Alongside Dr Waiton will be Pat Nevin, Graham Spiers and Professor
Graham Walker.
Waiton will be arguing that this bill has been
driven by a form of political
grandstanding that is more about publicity than
politics. What he labels a
‘snobs law’, Dr Waiton believes will undermine the
moral legitimacy of the
law and help to create a new division amongst
football fans who will spend
their time telling tales on one another for
‘offensive’ singing at matches
or blogging online.
The statement that Stuart Waiton hopes to present
to the committee meeting
is printed below:-
The first thing to notice about this bill is that
it specifically targets
football fans and nobody else. It appears that
this creature ‘the football
fan’ can be treated as somehow different from
everybody else, or as George
Orwell might have said, ‘Four rugby fans good. Two
football fans bad’.
In this respect the bill follows on in the fine
old ‘crusty’ conservative
tradition of fear and loathing of the ‘great
unwashed’ who attend matches,
and continues in the vein of criminalising these
fans, using up incredible
amounts of police time watching and listening out
for ‘rowdies’ shouting and
singing linguistically incorrect songs.
Interconnected to this old form of snobbish
conservatism, here we find a new
form of hyper intolerant conservativism being
expressed through the
‘tolerant’ political, media and cultural elites.
Illustrating the
fantastical world of this new ‘tolerant’ elite,
Roseanna Cunningham,
Minister for Community Safety and Legal Affairs
argues that sectarianism is
undermining the very fabric of a tolerant
Scotland – a tolerant
Scotland
that she believes can be enforced by imprisoning
football fans for singing
offensive songs for up to five years!
At one level of course football and football fans
behaviour should be
understood as different.
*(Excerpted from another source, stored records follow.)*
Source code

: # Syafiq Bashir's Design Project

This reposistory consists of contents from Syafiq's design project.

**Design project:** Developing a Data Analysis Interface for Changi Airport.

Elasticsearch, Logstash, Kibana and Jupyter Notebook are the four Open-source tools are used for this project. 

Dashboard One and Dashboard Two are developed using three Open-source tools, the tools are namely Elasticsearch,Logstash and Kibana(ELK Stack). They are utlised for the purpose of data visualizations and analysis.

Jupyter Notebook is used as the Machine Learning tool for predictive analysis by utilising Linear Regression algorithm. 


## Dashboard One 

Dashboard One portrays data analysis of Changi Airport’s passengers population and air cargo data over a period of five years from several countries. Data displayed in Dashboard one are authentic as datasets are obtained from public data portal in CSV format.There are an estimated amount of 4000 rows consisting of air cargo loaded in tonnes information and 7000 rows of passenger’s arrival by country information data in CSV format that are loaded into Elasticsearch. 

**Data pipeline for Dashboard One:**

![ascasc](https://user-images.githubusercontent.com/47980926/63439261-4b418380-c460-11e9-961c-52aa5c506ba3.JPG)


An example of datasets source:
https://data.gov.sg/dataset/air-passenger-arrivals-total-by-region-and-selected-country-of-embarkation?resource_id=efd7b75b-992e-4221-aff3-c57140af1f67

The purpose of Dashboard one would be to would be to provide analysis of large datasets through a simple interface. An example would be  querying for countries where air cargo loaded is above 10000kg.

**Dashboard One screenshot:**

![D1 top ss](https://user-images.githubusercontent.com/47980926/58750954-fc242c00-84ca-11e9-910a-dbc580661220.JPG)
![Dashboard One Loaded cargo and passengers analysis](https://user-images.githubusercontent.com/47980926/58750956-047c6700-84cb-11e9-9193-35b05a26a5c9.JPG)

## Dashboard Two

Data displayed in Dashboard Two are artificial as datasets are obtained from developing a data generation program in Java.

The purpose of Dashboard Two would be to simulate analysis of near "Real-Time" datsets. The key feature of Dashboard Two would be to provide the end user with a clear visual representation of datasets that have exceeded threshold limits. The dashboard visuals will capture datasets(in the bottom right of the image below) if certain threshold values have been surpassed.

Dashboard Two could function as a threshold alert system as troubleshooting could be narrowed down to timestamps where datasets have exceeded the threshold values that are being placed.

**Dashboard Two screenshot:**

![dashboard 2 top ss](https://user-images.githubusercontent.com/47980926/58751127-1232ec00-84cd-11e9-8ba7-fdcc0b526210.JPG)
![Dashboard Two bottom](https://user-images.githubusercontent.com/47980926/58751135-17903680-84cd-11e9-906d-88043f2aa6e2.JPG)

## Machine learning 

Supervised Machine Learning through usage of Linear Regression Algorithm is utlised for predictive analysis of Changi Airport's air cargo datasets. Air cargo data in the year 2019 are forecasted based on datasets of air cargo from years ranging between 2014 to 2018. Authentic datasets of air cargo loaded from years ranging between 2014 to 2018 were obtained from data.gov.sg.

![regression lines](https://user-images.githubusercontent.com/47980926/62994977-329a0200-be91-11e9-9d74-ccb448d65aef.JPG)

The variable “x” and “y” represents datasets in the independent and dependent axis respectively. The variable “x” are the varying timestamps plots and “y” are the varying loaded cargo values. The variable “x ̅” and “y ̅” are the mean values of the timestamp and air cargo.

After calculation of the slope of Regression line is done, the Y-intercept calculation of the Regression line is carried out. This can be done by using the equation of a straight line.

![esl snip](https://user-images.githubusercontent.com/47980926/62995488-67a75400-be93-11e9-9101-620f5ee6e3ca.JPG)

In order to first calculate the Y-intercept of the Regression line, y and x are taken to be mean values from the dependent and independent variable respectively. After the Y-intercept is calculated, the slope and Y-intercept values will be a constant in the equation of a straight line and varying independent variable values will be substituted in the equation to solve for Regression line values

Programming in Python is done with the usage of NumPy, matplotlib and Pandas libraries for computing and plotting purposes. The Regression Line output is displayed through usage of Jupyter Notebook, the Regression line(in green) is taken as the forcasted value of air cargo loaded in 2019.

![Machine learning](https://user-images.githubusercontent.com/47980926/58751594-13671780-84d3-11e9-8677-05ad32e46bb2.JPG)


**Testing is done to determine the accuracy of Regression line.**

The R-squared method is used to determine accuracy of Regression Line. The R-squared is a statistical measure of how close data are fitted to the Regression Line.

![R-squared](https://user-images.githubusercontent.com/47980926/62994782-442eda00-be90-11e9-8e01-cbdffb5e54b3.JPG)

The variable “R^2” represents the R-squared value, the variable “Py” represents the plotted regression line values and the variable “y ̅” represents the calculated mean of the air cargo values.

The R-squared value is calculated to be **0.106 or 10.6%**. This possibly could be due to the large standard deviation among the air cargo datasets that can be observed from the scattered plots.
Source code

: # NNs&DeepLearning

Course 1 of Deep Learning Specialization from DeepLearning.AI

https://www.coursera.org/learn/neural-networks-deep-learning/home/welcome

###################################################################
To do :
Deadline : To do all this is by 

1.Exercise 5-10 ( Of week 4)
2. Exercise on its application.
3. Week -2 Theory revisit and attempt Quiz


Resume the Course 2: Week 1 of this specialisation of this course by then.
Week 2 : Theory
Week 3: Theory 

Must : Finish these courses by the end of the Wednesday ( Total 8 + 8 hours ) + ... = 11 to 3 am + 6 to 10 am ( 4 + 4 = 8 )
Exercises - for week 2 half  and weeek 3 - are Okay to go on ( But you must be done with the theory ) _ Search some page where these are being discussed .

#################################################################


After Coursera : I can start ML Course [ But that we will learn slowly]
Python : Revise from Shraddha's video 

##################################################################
Where else do you find
grown men and women
shouting, swearing, pointing, singing, wearing
ridiculously coloured
clothes, hats and scarves, jumping up and down
hugging the nearest stranger
with tear filled eyes as part of an impassioned
tribal display of hate, love
and impreganable loyalty.
This is football, it is unlike any other public
arena, and up until
relatively recently we have been worldly enough
and indeed genuinely
TOLERANT enough to realise this fact. Indeed for
many, there is no need to
‘tolerate’ football fan’s behaviour, because the
passion, gallows humour,
and even the offensiveness on display in football
grounds is what helps make
it the greatest game in the world.
While this bill is focused on ‘sectarian’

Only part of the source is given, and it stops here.